Document images with source code
--- START ---
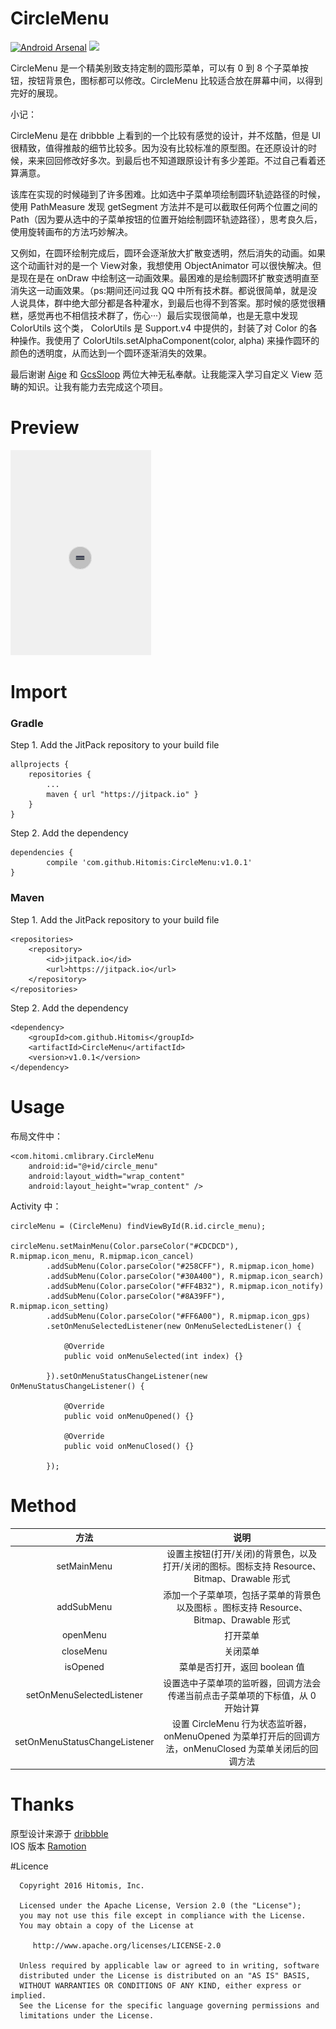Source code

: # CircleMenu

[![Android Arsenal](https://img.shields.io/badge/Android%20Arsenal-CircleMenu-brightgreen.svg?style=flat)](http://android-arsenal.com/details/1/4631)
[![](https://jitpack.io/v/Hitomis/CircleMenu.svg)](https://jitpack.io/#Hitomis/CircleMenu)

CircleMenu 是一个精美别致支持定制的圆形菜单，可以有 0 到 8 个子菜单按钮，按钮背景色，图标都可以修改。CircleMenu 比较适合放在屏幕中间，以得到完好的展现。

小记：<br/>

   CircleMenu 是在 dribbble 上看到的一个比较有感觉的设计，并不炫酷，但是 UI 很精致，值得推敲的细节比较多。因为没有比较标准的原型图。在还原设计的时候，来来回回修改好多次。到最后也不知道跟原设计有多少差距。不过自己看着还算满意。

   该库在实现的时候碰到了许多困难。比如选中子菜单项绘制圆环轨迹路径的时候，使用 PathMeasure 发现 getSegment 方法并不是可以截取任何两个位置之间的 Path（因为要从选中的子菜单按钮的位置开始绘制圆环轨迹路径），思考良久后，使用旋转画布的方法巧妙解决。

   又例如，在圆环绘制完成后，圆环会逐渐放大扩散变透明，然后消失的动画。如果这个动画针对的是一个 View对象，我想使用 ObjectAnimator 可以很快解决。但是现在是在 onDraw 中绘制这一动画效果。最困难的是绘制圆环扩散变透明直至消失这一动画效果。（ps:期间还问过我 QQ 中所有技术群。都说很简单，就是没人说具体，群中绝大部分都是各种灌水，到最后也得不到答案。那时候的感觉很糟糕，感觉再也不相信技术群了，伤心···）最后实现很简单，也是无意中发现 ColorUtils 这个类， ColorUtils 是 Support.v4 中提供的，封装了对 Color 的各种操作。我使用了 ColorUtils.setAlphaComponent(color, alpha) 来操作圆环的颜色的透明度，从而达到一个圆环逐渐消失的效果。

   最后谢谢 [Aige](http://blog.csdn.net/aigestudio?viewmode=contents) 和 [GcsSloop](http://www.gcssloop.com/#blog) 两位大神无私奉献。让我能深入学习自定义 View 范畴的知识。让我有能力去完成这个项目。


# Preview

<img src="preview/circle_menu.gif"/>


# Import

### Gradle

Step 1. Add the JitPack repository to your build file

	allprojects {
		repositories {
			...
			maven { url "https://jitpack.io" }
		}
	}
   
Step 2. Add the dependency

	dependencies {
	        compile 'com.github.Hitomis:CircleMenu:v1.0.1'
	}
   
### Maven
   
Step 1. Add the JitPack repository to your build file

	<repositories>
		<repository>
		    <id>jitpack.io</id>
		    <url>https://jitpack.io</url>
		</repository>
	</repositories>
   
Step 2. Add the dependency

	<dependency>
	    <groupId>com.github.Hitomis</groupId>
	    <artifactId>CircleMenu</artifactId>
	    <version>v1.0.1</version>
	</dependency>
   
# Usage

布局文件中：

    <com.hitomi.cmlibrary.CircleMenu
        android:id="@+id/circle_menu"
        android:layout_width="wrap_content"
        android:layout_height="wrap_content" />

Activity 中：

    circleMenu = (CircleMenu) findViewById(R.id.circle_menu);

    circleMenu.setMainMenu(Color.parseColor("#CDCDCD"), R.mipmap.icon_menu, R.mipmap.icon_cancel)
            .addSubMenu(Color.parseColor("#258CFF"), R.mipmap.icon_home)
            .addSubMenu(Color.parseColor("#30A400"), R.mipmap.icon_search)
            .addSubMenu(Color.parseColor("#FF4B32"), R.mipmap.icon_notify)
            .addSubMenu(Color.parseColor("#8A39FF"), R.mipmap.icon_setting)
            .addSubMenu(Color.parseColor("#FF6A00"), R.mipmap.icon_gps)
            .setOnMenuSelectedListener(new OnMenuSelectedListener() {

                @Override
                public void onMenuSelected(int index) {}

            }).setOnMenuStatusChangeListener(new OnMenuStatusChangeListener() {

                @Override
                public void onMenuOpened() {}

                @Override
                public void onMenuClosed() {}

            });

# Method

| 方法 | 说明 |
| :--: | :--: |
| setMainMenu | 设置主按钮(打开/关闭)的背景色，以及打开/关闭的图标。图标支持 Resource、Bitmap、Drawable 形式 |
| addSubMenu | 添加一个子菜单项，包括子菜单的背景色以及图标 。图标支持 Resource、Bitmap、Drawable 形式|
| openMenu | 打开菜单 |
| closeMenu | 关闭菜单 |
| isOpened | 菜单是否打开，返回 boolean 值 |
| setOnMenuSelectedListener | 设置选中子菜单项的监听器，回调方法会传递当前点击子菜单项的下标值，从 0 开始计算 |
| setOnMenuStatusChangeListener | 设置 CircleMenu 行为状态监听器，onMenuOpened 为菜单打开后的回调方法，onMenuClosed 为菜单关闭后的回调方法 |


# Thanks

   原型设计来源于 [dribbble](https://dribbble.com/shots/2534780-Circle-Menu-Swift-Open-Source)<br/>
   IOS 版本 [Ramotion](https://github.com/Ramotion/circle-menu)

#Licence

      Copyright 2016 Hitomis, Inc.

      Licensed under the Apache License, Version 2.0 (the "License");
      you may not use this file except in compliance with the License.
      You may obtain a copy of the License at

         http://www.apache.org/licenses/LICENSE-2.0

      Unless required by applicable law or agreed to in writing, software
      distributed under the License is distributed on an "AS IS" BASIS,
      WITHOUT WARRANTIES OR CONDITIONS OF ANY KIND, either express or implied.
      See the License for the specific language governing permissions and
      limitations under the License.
--- END ---
Find the word "github" in the entries, and copy every line it shows up in.

	        compile 'com.github.Hitomis:CircleMenu:v1.0.1'
	    <groupId>com.github.Hitomis</groupId>
   IOS 版本 [Ramotion](https://github.com/Ramotion/circle-menu)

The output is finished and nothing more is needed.